■ **Data for review**:

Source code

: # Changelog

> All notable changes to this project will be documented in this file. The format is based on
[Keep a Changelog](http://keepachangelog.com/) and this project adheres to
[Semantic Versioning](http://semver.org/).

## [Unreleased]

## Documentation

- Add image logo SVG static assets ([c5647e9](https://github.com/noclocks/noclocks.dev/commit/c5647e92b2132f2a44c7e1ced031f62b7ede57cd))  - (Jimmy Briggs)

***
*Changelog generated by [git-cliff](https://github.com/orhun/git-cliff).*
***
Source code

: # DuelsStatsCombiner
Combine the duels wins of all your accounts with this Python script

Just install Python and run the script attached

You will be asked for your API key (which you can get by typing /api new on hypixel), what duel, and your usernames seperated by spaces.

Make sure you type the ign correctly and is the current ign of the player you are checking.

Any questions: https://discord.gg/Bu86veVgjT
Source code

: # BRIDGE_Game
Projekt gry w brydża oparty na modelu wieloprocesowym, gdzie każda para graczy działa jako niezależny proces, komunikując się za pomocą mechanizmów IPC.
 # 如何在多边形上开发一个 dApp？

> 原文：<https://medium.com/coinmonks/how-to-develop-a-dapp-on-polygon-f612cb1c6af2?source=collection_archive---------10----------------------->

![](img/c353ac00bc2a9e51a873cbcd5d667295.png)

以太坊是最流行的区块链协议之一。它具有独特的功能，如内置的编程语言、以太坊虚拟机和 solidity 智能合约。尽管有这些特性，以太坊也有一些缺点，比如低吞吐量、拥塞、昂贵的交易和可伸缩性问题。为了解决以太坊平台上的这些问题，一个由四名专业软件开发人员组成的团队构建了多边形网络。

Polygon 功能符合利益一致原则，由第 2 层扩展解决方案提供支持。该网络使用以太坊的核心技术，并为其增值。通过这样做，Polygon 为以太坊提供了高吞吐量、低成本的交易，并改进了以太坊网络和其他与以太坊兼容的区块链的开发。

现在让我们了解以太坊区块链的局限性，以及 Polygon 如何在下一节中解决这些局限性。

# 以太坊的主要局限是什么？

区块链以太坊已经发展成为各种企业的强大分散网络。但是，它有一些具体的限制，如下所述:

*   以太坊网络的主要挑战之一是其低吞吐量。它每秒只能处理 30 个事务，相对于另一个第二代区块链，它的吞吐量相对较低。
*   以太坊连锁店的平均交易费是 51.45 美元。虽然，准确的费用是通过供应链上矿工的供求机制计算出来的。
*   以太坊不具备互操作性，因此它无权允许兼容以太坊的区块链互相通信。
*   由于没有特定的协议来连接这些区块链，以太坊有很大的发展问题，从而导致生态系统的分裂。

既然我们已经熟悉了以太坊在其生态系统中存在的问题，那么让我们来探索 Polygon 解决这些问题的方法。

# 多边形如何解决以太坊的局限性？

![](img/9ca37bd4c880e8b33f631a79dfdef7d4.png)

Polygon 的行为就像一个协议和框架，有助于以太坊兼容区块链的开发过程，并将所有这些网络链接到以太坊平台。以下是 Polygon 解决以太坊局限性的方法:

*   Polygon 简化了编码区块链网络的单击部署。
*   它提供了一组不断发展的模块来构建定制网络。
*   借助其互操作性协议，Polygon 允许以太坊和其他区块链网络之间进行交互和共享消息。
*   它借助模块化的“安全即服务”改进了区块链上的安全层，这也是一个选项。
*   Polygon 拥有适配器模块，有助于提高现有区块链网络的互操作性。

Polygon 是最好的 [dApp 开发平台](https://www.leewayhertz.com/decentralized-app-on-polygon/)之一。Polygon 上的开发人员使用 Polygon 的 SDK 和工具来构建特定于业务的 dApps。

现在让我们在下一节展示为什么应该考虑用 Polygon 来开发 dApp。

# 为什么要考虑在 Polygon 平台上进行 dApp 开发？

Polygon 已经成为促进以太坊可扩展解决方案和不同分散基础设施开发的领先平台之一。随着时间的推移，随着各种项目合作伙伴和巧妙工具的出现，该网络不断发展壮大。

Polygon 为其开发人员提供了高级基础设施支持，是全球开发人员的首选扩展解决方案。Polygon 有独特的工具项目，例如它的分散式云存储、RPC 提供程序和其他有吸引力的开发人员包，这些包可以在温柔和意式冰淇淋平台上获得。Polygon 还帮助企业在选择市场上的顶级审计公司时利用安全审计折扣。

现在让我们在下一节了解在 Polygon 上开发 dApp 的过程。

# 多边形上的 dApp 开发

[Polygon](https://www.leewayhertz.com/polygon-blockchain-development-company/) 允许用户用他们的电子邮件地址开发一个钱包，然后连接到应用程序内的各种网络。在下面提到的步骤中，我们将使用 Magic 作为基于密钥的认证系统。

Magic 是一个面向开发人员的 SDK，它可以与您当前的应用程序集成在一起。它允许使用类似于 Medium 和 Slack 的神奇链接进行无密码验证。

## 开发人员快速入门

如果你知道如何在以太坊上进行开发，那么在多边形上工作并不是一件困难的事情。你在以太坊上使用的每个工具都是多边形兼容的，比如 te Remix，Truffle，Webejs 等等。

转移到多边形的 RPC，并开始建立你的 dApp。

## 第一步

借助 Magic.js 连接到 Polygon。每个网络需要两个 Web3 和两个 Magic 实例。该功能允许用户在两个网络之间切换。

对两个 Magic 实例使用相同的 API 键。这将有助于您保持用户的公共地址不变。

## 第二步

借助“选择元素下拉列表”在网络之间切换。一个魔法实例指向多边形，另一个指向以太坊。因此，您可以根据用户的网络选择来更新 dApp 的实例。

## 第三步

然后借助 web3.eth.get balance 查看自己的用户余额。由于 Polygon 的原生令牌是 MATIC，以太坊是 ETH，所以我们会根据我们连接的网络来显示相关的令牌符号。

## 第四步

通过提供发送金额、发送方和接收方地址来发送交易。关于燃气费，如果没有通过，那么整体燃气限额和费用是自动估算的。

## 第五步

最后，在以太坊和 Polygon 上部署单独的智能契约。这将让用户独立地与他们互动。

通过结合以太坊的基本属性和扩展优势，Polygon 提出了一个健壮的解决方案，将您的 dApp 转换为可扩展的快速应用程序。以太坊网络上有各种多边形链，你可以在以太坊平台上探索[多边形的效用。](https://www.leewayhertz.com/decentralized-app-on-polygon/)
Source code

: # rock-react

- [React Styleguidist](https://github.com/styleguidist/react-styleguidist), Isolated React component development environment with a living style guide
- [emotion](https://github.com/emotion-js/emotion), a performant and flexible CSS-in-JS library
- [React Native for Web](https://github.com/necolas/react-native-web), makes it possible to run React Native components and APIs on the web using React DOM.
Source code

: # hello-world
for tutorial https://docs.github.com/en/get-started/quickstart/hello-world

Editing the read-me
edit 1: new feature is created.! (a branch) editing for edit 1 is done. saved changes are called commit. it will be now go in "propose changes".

...

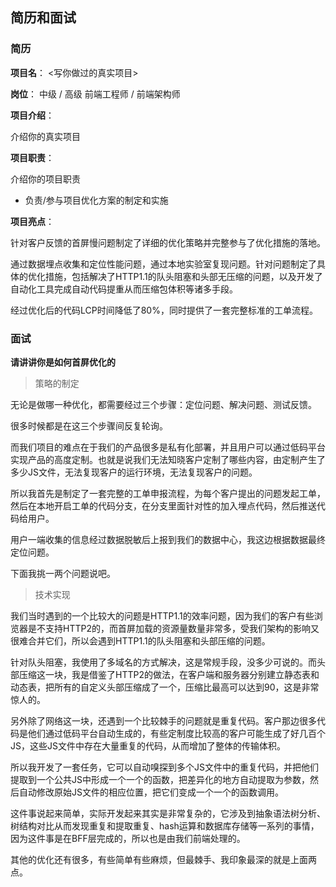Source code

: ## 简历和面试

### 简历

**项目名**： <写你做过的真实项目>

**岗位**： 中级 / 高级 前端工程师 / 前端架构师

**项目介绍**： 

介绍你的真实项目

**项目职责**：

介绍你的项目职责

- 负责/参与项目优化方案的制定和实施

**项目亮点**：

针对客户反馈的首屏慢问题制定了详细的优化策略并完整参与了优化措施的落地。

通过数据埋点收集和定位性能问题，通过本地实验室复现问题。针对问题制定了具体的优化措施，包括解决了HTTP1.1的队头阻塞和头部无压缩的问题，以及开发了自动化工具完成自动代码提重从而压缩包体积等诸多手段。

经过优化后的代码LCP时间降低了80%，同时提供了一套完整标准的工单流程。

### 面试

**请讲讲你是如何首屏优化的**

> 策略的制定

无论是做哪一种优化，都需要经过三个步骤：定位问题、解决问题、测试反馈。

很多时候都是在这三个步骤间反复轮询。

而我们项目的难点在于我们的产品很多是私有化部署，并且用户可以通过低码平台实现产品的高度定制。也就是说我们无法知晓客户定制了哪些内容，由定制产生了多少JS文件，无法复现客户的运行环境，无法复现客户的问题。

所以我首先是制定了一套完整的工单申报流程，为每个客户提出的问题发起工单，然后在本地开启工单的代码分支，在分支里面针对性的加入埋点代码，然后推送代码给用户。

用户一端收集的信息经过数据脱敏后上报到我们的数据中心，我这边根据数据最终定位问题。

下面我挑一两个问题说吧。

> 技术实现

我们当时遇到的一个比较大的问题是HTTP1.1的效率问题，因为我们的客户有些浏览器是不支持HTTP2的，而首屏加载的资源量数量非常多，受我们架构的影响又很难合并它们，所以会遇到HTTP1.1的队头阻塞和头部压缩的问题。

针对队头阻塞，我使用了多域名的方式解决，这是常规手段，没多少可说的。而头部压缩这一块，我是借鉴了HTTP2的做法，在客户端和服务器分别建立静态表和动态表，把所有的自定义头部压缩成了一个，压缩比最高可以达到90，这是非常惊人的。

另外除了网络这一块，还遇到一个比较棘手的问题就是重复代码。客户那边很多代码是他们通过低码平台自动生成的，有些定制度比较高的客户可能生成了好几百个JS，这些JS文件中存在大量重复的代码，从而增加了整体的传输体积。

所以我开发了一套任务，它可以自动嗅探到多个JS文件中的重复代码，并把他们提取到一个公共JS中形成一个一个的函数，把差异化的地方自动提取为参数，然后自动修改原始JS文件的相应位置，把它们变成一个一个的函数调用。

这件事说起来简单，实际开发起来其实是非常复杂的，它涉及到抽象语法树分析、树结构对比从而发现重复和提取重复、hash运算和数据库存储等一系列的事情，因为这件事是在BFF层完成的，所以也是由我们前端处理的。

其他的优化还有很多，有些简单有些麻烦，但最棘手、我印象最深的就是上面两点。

---

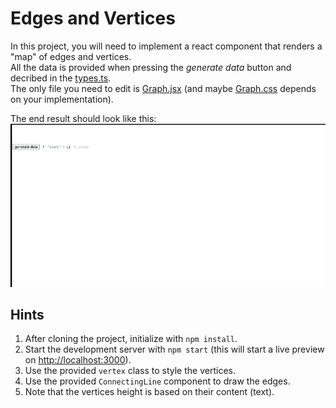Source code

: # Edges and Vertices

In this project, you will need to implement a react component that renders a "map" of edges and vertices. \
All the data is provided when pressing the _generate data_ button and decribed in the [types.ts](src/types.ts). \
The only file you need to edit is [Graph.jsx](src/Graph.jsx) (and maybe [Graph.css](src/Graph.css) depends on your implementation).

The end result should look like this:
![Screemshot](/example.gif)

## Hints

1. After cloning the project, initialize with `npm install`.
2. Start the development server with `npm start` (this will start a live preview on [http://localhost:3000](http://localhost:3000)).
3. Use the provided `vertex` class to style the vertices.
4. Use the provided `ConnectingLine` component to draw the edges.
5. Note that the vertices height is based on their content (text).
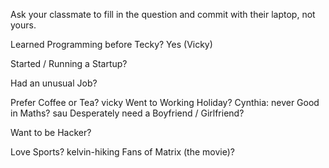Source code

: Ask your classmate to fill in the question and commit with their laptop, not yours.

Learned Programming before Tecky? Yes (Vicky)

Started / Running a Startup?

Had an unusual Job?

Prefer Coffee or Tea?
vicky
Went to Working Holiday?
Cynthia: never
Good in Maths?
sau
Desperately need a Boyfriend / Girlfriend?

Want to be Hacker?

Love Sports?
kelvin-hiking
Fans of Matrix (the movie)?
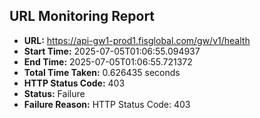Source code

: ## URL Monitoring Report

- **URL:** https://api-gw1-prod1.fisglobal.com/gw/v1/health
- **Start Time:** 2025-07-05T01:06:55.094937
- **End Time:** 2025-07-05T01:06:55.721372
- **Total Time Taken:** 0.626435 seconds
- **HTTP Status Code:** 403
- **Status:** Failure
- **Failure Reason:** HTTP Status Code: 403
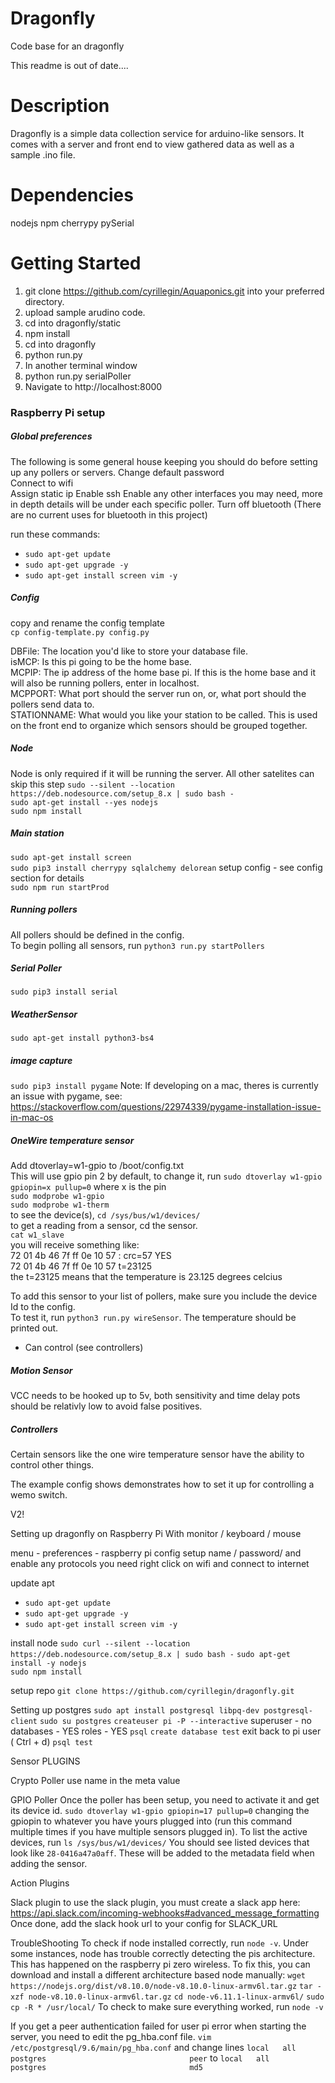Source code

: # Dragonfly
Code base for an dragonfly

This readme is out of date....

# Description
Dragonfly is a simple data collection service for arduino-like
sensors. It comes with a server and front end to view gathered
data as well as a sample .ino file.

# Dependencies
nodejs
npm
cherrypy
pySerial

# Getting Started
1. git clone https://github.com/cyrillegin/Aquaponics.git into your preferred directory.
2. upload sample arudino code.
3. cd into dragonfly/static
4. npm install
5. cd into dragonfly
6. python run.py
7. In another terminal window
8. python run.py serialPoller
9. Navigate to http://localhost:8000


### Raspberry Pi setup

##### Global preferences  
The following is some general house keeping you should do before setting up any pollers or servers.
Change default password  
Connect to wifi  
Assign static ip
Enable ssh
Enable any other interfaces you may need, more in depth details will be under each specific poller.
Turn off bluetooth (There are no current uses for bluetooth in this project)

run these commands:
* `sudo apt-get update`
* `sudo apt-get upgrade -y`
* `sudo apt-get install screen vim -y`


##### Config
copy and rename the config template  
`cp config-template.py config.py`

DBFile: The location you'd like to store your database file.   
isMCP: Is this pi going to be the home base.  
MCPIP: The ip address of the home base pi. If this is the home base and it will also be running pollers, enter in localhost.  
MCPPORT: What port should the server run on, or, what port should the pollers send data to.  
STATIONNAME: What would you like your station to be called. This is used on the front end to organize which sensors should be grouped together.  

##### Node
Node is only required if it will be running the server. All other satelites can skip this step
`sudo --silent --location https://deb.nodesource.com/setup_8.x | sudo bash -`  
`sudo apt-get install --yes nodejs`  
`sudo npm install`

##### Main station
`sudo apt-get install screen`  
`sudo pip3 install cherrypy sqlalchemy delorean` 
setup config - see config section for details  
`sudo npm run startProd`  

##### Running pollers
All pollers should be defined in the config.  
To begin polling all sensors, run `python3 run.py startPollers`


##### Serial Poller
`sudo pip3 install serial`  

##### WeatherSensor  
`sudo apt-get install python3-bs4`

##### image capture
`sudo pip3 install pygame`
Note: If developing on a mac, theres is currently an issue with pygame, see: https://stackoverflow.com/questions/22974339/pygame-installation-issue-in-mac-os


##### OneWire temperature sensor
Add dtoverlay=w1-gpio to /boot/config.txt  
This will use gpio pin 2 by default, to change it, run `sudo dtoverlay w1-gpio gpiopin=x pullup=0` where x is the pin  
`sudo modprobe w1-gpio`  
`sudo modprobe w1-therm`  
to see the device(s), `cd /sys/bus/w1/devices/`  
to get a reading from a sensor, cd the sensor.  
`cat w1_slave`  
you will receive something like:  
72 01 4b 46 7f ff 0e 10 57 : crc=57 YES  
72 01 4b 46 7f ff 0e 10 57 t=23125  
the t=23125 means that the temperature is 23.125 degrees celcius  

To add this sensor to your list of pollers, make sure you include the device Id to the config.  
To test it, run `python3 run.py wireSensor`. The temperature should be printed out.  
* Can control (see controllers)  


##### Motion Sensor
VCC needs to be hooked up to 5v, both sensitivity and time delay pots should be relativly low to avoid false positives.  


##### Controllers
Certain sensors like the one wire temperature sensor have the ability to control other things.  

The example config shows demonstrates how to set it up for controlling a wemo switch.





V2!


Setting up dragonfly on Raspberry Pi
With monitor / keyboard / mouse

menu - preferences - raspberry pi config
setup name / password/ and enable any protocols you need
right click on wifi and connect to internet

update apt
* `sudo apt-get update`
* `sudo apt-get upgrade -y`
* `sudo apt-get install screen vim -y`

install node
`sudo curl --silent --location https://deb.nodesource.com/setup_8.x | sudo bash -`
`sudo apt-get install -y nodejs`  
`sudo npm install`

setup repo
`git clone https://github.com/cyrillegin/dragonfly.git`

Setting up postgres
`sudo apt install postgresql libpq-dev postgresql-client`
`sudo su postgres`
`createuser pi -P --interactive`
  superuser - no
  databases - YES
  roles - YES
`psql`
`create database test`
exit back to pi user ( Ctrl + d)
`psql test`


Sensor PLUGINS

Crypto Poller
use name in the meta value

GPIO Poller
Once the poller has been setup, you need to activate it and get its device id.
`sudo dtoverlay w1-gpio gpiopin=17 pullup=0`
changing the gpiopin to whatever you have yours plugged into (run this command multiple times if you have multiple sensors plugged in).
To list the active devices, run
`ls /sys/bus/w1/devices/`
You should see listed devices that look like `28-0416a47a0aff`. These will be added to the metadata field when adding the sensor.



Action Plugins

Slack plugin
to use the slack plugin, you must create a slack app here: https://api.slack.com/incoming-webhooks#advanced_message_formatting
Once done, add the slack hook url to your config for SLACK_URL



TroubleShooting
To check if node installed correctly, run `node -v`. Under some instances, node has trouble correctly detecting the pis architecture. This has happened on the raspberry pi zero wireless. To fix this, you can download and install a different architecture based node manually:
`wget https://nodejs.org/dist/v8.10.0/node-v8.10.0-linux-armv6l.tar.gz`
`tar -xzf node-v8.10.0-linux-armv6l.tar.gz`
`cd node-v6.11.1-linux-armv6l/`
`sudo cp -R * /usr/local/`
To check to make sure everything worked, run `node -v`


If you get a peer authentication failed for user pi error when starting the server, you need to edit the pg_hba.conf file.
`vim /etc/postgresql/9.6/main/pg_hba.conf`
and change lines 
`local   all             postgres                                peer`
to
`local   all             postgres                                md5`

■ **Exercise aim**: Return only the part of the records above that opens with the line containing "The example config" and closes with the line containing "setup name /", ends included.

■ **Reply**:
The example config shows demonstrates how to set it up for controlling a wemo switch.





V2!


Setting up dragonfly on Raspberry Pi
With monitor / keyboard / mouse

menu - preferences - raspberry pi config
setup name / password/ and enable any protocols you need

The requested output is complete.